Peters is part of Dr. G. Todd Ventura’s organic geochemistry lab team, in the Department of Geology, Saint Mary’s University. Ventura, a Tier II Canada Research Chair, recruited Peters as a Mitacs-funded intern for his lipidomic expertise in a national microbial genomics project aimed at helping the province’s off-shore oil and gas industry reduce its exploration costs and improve its discovery rate.
Current Project: a $4.9 million, three-year study, Microbial Genomics for De-risking Offshore Oil and Gas Exploration in Nova Scotia. It mixes genomics technologies and several geoscience disciplines to provide a more accurate picture of Nova Scotia’s offshore petroleum resources. The project, funded under Genome Canada’s Genomic Applications Partnership Program (GAPP), is a national collaboration that includes Genome Atlantic, Genome Alberta, the Offshore Energy Research Association of Nova Scotia, the Nova Scotia Department of Energy and Mines, the Geological Survey of Canada, the University of Calgary, Saint Mary’s University and Mitacs.
The Challenge: For Peters it is analyzing the species of lipids found in lipid extracts made from marine sediment samples taken off the Nova Scotia coast. The samples are collected around seeps where petroleum naturally bubbles through the ocean floor, and he uses liquid chromatography, a method of separating lipids in the extracts, to do the analysis. Specifically, he hunts for intact polar lipids from bacteria associated with oil and gas deposits.
The Objective: To develop new screening techniques, including profiles of the lipid clusters in marine sediment, that could help confirm the presence of offshore oil and gas reserves. Put another way, the project aims to develop an array of genomics-based tools to identify the aerobic, anaerobic and thermophilic bacteria that thrive on hydrocarbons and indicate nearby undersea stores of oil and gas. The achievement could shave millions of dollars from oil and gas exploration costs and bring more certainty to the risky business of exploratory well drilling in marine environments.
The Project’s Importance: Peters explains reliable tools to map “go and no-go areas,” for offshore drilling could help revive oil and gas exploration off Nova Scotia’s east coast. New offshore commercial reserves would mean new royalty and tax revenue for the government as well as significant new employment and investment. While Nova Scotia is the focus, offshore drilling in other jurisdictions with similar marine environments could also benefit.

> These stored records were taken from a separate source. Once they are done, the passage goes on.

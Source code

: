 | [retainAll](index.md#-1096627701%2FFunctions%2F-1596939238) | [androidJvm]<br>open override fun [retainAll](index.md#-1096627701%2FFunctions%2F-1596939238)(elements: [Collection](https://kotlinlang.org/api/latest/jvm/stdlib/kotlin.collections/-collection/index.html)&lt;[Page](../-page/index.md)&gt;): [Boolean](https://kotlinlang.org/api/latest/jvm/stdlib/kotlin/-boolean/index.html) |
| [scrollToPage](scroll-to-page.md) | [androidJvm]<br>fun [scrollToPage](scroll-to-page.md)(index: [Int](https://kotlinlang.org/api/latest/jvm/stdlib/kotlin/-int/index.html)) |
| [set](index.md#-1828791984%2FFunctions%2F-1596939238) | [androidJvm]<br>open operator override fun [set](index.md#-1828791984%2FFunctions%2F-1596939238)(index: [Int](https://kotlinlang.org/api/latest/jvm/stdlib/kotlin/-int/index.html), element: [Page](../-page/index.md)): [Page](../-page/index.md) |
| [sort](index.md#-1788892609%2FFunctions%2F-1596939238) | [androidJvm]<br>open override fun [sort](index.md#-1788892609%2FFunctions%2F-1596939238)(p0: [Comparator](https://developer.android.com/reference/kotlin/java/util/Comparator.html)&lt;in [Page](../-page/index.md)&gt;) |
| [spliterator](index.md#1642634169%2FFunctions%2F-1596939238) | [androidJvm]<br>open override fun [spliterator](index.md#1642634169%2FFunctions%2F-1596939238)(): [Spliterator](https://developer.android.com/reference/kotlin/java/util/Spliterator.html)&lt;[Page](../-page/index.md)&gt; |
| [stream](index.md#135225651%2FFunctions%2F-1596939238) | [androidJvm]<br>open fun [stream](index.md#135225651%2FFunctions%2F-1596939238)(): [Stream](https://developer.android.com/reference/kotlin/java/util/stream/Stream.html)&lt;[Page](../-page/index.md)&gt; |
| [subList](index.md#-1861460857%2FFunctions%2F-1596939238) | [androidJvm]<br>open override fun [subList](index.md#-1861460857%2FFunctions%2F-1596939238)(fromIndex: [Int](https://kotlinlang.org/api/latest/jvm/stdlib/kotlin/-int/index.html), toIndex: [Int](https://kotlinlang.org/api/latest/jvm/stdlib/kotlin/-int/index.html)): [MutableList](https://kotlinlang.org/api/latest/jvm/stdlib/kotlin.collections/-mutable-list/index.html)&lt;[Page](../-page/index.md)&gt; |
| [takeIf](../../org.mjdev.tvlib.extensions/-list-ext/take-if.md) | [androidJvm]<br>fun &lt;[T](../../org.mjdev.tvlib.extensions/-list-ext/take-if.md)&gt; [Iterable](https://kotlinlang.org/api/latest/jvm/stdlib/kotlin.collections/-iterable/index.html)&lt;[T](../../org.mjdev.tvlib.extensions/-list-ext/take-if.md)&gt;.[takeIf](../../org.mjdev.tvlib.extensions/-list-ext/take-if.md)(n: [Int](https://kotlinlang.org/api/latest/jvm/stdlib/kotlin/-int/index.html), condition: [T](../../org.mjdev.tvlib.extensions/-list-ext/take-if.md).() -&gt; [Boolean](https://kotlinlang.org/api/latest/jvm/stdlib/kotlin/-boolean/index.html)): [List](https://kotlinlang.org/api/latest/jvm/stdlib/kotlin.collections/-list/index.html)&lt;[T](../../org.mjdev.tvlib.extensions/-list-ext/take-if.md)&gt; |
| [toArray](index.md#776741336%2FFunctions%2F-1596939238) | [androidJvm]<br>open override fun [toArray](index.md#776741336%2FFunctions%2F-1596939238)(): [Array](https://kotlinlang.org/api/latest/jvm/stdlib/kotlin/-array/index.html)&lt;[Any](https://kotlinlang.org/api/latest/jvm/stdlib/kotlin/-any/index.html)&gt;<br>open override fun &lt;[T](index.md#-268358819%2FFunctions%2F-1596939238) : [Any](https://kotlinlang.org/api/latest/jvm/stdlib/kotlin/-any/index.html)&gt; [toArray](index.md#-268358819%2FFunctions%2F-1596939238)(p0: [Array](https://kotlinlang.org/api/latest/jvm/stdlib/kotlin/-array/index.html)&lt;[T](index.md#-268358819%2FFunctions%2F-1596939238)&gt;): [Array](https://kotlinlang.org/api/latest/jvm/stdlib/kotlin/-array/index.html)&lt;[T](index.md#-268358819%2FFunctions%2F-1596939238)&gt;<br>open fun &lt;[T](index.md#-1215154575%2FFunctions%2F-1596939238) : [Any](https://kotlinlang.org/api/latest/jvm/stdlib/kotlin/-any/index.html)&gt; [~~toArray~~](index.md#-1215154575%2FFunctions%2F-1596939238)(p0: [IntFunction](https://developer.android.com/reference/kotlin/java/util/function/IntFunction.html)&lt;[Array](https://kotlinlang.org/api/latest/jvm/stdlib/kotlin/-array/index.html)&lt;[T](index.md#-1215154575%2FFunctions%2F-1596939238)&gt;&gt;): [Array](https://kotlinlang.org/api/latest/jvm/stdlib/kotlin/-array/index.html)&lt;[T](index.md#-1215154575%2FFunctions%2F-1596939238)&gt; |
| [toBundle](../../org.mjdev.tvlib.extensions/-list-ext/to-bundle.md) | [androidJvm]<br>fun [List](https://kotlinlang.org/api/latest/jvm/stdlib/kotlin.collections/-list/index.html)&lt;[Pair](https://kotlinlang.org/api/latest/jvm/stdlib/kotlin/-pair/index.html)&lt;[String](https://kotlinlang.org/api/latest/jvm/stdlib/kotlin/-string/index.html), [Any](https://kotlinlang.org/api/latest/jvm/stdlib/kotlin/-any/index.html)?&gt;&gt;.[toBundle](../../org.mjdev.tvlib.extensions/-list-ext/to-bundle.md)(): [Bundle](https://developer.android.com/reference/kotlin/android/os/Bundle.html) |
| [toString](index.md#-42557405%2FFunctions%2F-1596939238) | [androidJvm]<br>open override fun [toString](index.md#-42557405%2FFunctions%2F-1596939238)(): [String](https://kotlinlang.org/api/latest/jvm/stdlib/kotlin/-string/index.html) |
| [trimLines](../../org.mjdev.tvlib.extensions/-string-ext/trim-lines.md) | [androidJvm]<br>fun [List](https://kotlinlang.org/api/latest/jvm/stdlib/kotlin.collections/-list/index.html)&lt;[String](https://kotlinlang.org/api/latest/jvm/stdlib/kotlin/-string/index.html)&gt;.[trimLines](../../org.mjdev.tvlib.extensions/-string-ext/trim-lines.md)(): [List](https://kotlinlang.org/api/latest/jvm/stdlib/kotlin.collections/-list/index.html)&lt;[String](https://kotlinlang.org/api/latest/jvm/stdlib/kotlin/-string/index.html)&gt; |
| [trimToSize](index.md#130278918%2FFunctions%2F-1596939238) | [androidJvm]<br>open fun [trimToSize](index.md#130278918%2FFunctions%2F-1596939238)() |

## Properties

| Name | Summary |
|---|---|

The Exciting Part: “The integrative aspects” says Peters. “We’re going to put a huge dataset together that consists of genomics, proteomics and lipidomics.” The plan is for Ventura, who manages the overall lipidomics and integration components, to fold Peters’ lipidomics data into the results from the University of Calgary’s genomic and proteomic (protein) analyses of the marine sediment samples. “That’s really exciting because that has never been done before in this detail and with this kind of effort.” He is eager to see how the data from the different sources dovetail and what the comparisons will reveal. Only then will they know how close they have come to their objective.
Project’s Significance for Your Career Path: Like most postdocs, Peters doesn’t know whether he will ultimately land in academe or the private sector, so he has to keep his skill set sharp and versatile. In this project, he said, “I’ve learned a lot that’s helpful. The networking is really fantastic.” It provided good counterpoint to the solo endeavor of his PhD. “I have never worked in such a big project and one that was so collaborative and multi-disciplinary.” He now has contacts from the University of Calgary to the Bedford Institute of Oceanography and from the Offshore Energy Research Organization of Nova Scotia to the Nova Scotia Department of Energy and Mines. In the near term he hopes the experience leads to a projected follow up investigation he helped design that would keep him in Halifax for another three years, this time as a research associate. Peters would like to extend his stay in the city; his partner, a data scientist who holds a PhD in geology, has settled in at Dalhousie University as a senior data manager, and a few months ago they welcomed their first child.